■ Aim of the task: Wherever the string "BandWidth" shows up in the material below, copy that line.

■ Extracted records:
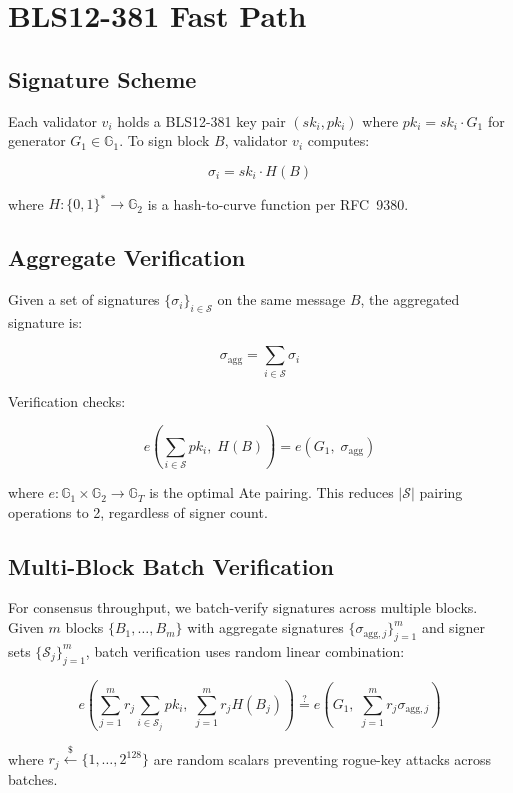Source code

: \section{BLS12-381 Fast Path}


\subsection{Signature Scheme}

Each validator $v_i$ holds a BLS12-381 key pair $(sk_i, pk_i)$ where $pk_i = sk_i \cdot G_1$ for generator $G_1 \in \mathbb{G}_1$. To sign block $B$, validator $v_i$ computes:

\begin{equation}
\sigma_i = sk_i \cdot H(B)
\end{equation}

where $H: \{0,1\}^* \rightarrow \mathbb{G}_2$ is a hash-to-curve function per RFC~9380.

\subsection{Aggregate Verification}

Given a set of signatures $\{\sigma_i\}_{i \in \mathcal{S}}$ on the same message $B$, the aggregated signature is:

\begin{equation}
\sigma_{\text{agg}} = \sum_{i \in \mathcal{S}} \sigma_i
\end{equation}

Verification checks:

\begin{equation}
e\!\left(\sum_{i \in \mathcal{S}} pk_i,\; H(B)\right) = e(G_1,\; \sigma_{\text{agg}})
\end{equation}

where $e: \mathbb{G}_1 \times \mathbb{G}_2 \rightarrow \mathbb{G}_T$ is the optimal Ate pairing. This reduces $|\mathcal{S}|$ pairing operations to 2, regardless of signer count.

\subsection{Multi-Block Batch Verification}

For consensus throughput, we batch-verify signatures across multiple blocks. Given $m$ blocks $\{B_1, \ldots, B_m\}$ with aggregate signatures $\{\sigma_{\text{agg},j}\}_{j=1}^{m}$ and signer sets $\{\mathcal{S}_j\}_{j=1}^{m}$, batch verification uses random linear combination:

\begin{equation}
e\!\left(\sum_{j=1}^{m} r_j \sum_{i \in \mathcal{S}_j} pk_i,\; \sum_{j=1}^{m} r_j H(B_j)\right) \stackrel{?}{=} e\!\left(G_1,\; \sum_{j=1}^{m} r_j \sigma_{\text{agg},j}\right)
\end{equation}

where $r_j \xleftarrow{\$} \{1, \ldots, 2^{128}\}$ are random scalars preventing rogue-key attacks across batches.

--

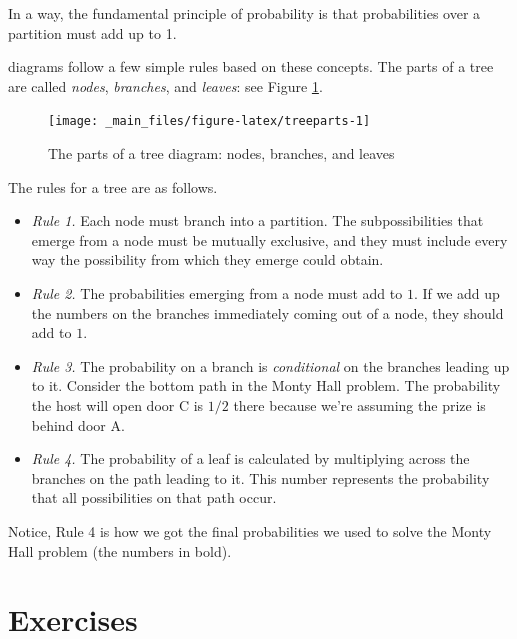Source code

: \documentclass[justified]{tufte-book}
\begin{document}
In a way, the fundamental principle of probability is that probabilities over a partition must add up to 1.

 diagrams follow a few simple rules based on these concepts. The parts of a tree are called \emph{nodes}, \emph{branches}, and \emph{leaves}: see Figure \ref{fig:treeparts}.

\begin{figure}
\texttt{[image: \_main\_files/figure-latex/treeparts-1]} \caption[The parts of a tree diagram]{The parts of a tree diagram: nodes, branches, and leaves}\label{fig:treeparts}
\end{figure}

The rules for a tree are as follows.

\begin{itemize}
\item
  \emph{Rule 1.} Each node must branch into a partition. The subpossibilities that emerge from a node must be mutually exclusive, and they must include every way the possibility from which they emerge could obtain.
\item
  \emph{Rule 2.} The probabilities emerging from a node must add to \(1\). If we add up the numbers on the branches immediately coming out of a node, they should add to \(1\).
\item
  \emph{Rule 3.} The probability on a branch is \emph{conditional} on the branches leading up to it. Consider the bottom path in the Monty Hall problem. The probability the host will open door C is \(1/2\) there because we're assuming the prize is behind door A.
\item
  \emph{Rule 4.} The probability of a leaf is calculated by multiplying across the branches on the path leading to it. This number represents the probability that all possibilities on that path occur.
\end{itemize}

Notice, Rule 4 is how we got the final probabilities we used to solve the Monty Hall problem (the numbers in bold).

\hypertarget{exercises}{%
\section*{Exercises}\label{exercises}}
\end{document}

---

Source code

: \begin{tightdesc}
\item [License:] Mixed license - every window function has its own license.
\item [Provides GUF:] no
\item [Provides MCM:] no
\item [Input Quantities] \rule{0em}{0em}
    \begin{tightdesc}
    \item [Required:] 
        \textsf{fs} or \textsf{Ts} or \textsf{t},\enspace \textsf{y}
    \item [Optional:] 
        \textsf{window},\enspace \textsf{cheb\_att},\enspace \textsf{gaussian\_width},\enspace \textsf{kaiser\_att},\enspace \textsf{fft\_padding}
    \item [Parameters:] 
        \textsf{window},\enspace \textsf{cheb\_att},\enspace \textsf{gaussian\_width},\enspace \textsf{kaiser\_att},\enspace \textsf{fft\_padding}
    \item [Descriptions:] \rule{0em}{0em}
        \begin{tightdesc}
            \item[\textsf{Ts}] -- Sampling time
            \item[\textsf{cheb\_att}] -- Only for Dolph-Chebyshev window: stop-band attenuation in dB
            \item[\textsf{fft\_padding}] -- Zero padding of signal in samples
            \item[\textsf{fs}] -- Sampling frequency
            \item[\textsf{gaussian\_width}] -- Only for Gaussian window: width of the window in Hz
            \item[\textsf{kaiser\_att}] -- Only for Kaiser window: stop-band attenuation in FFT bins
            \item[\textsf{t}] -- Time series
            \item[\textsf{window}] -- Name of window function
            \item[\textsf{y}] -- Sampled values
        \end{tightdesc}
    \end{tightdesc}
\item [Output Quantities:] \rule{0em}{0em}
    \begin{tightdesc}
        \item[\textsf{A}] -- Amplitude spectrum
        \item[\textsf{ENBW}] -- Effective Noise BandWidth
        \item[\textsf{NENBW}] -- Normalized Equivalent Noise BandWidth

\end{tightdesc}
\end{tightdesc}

■ Final answer:
        \item[\textsf{ENBW}] -- Effective Noise BandWidth
        \item[\textsf{NENBW}] -- Normalized Equivalent Noise BandWidth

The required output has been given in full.